**What to produce:** Among the entries below, how many lines include the string "focus"? Answer with only the number.
══════════════════════════════
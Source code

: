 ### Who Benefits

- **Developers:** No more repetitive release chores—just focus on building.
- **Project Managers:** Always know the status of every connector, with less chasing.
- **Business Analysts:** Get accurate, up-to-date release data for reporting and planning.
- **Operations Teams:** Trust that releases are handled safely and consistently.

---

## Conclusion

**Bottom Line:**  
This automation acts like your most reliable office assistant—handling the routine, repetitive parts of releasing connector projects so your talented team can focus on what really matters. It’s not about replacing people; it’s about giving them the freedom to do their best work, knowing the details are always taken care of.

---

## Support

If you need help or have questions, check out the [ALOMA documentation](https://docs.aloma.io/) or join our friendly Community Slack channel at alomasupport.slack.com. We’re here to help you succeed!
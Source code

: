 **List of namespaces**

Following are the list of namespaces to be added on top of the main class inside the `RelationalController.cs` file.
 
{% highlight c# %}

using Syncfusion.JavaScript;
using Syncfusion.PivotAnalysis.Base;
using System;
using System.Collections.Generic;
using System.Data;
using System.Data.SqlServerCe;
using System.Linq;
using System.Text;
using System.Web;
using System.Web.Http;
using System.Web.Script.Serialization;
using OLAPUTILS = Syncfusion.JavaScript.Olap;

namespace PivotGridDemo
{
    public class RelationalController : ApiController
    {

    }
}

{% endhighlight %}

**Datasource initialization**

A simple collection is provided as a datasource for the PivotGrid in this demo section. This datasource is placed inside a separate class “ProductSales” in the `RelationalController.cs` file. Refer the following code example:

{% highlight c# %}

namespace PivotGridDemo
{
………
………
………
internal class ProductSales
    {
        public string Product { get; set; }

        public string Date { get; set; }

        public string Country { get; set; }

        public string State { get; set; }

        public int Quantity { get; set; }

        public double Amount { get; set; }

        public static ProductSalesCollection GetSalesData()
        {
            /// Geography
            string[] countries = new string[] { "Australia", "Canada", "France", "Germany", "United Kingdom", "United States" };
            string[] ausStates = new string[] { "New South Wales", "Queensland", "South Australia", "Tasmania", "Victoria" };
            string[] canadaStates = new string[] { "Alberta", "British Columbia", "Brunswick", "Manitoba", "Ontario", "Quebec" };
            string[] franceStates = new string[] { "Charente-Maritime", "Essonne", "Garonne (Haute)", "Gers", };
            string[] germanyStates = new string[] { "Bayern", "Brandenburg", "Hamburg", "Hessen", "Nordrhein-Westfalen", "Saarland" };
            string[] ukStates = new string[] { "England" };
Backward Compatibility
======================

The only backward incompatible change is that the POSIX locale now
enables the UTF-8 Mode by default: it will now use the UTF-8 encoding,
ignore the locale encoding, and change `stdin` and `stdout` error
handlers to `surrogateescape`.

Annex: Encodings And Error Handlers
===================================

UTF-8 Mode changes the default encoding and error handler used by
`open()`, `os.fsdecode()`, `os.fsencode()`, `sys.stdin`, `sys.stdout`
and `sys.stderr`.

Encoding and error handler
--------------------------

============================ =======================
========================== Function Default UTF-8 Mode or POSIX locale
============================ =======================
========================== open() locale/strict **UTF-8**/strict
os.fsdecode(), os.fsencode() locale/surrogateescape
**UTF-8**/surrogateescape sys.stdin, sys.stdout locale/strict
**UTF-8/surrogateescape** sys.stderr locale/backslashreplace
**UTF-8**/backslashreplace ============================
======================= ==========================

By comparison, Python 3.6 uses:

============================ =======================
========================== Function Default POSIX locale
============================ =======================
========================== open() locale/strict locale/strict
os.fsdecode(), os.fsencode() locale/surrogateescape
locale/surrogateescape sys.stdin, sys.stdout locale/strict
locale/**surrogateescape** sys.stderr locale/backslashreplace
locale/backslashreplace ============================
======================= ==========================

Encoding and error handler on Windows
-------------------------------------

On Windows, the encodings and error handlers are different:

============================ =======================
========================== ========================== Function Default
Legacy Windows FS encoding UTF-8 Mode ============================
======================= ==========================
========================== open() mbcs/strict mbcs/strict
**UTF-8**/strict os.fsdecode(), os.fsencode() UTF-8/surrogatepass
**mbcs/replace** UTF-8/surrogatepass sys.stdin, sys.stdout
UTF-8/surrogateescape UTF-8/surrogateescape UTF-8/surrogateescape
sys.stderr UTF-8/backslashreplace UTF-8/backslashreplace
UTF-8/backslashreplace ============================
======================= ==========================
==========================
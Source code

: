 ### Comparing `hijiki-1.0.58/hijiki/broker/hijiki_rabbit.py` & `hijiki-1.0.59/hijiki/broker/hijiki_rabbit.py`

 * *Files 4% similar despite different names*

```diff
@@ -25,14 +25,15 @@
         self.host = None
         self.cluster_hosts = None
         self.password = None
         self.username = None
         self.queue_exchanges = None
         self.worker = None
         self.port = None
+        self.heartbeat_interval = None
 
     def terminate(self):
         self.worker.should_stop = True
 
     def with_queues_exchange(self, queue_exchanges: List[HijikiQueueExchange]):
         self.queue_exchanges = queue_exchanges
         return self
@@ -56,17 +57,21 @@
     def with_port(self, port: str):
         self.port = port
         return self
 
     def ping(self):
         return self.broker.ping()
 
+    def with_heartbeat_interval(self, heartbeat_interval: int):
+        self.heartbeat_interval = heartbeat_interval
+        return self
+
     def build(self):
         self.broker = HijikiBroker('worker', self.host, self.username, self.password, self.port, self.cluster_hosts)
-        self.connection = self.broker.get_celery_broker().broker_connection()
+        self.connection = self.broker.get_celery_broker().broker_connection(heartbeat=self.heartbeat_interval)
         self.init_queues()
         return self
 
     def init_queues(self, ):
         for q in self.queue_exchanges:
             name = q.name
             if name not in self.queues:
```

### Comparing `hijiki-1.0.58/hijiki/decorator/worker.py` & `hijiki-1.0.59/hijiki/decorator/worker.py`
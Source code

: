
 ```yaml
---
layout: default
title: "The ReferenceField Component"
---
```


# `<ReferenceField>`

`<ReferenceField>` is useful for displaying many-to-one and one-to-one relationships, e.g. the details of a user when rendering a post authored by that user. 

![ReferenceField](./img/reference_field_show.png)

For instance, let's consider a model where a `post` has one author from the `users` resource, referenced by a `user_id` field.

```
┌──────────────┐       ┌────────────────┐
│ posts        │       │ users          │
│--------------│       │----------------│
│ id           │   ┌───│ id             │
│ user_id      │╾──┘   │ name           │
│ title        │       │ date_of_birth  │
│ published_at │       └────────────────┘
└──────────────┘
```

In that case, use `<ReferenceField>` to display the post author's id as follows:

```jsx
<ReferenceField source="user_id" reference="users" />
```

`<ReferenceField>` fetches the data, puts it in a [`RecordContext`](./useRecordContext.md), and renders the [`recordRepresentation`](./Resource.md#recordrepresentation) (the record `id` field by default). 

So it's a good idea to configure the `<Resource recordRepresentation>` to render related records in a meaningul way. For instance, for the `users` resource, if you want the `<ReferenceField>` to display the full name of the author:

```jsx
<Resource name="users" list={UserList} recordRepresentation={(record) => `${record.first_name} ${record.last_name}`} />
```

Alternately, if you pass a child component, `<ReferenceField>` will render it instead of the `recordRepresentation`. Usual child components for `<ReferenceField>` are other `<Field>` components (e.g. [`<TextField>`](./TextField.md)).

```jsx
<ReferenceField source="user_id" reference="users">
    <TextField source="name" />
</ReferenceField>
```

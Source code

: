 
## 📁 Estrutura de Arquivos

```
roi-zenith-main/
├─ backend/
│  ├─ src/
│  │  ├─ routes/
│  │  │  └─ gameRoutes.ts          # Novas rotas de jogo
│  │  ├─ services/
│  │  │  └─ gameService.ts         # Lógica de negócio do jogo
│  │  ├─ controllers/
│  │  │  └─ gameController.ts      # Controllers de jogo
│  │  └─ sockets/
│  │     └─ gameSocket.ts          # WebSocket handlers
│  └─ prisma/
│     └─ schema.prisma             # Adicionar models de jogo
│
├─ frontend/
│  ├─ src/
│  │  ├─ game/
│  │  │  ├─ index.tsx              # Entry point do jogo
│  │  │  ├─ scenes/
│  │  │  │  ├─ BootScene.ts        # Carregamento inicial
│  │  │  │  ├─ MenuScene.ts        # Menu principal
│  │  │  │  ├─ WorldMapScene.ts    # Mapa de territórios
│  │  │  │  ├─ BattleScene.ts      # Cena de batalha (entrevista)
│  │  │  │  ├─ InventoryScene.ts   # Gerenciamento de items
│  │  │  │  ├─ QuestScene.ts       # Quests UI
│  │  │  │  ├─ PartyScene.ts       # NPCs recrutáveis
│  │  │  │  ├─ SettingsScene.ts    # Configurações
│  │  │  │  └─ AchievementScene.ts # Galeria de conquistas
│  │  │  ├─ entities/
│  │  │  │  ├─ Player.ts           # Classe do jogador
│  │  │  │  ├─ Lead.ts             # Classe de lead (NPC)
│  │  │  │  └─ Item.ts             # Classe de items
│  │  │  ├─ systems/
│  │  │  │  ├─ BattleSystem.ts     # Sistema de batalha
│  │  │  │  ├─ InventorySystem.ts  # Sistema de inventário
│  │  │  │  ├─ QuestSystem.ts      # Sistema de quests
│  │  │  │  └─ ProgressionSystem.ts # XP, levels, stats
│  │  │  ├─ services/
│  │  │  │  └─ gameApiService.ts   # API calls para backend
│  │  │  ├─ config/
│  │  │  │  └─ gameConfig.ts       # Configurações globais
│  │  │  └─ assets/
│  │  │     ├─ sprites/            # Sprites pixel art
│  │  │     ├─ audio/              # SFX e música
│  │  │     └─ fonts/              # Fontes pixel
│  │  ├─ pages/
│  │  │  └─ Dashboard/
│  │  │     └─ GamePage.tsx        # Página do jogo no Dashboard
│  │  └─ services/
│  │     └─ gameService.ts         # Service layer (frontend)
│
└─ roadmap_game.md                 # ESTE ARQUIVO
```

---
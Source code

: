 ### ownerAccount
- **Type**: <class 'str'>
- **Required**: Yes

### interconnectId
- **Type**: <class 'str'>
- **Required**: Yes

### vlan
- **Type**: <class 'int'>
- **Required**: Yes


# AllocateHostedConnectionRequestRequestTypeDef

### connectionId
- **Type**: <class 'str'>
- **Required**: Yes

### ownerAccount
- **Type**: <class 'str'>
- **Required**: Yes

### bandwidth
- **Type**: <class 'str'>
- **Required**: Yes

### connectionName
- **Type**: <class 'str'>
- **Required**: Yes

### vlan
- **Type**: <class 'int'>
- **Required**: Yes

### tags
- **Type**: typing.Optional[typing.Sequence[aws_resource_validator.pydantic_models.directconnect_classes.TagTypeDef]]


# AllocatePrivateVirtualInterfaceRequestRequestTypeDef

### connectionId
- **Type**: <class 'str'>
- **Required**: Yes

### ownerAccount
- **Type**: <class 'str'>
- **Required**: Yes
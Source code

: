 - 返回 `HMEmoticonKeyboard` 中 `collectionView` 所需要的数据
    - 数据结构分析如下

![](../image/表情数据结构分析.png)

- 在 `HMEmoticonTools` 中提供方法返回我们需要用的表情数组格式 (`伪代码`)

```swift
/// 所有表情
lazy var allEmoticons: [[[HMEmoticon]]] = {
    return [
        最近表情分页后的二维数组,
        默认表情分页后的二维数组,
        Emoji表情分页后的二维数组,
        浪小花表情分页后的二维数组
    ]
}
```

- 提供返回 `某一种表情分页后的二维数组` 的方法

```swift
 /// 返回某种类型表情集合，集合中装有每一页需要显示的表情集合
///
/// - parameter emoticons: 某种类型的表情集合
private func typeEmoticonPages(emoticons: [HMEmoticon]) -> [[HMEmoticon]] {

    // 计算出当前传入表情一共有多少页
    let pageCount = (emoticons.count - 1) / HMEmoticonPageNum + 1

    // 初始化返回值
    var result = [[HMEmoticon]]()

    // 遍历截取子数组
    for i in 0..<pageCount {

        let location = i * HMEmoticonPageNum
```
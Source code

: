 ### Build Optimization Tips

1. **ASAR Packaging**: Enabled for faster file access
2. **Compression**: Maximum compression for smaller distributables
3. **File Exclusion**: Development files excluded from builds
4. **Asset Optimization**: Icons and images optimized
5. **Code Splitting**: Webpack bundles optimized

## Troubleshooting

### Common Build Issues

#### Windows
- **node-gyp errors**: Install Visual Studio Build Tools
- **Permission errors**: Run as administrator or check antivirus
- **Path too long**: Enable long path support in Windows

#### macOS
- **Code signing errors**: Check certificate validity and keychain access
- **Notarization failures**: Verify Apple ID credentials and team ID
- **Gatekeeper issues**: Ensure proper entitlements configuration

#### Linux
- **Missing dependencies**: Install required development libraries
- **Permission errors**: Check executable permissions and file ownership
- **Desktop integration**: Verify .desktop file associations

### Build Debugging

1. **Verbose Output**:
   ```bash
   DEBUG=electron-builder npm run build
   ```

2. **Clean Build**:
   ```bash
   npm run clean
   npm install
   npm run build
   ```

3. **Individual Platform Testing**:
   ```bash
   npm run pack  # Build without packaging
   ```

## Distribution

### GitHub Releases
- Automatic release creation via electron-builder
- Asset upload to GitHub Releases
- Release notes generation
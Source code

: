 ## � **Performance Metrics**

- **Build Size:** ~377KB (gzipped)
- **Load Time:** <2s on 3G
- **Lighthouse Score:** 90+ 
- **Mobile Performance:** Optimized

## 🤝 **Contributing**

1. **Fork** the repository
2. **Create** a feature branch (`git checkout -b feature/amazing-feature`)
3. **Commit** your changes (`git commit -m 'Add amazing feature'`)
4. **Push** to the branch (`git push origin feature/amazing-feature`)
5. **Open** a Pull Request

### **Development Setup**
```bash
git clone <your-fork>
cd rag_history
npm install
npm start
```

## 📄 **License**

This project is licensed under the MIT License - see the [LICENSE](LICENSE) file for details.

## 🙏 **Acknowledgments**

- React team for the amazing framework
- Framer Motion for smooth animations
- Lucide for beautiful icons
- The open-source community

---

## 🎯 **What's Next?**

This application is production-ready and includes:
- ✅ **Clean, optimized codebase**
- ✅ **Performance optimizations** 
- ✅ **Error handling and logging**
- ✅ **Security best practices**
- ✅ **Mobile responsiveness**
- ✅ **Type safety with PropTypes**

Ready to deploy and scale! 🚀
══════════════════════════════
**Exercise answer:** 2